» Prompt
With the records below as your source, retype each line exactly from the top down to the line that contains "example, on completing", and include that line.

» Data for this exercise
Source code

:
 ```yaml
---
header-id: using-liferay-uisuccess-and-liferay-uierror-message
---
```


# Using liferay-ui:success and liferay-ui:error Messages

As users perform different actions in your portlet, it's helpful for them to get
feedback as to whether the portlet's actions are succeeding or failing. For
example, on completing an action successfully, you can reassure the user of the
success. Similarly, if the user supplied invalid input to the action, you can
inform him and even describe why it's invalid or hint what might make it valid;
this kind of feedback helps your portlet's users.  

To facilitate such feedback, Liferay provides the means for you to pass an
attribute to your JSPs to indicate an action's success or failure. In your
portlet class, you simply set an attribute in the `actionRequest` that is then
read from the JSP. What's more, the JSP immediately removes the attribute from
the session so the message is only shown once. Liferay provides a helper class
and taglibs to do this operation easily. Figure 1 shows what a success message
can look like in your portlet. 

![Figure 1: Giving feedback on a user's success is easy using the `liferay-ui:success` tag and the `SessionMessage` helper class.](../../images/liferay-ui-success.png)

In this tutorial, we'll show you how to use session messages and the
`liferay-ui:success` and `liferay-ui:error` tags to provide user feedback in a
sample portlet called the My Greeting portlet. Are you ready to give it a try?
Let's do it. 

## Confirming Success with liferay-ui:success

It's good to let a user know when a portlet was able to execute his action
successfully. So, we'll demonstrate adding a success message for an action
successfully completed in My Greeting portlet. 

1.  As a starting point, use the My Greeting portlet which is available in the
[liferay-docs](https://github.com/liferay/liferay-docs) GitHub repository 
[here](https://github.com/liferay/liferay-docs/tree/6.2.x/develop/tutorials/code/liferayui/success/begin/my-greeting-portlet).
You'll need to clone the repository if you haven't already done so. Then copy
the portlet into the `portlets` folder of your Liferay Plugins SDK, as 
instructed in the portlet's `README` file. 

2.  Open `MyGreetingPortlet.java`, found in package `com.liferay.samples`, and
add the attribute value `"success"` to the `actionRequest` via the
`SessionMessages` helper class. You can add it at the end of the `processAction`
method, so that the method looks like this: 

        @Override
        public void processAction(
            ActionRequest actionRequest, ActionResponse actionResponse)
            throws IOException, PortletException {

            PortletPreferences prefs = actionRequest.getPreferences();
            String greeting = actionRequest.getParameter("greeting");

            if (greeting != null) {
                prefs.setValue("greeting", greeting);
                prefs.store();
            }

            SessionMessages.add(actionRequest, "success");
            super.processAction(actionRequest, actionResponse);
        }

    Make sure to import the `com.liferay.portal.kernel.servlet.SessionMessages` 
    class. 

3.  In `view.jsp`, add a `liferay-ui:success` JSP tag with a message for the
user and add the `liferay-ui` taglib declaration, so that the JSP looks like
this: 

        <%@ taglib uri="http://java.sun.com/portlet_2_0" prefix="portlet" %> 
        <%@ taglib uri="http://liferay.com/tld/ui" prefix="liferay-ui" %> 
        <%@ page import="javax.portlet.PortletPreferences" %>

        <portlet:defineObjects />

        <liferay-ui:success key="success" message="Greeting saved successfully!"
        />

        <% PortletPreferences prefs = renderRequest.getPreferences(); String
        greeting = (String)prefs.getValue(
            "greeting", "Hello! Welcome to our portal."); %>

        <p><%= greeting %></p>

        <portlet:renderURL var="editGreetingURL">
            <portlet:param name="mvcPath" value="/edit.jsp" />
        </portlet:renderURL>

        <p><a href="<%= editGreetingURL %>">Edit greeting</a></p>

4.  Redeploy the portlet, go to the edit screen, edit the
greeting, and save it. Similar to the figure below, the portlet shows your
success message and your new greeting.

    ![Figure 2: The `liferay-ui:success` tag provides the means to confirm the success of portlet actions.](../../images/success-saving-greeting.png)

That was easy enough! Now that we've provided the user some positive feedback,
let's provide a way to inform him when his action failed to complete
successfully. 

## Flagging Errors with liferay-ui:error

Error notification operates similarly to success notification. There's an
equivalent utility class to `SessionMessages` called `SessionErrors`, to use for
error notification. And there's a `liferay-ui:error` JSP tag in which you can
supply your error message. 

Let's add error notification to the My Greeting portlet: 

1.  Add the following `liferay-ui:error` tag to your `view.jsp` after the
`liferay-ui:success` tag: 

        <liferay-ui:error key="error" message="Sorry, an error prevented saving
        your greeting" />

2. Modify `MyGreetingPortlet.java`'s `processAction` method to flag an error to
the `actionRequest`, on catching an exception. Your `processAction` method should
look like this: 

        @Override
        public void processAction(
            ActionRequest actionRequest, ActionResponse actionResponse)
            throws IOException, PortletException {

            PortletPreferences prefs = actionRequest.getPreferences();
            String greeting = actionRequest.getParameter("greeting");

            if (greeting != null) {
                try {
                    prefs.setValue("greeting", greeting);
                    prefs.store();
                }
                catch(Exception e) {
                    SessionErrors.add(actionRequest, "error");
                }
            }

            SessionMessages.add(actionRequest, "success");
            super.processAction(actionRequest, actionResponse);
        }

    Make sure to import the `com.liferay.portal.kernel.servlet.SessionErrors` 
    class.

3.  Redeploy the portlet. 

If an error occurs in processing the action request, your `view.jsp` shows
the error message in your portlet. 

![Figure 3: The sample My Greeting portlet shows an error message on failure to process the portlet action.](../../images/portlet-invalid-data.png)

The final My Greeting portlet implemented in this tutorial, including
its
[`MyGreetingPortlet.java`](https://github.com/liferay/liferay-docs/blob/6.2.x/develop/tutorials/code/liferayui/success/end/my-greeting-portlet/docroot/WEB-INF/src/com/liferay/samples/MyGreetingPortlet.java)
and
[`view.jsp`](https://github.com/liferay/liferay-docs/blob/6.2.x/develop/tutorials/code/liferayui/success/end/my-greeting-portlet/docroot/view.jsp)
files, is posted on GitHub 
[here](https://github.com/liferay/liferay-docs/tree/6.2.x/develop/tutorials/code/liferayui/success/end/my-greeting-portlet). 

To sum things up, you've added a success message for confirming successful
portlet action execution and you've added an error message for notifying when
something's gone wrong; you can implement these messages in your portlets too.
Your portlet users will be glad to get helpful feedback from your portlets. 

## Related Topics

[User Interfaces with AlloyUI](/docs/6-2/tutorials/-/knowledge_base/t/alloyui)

» Exercise output
Source code

:
 ```yaml
---
header-id: using-liferay-uisuccess-and-liferay-uierror-message
---
```


# Using liferay-ui:success and liferay-ui:error Messages

As users perform different actions in your portlet, it's helpful for them to get
feedback as to whether the portlet's actions are succeeding or failing. For
example, on completing an action successfully, you can reassure the user of the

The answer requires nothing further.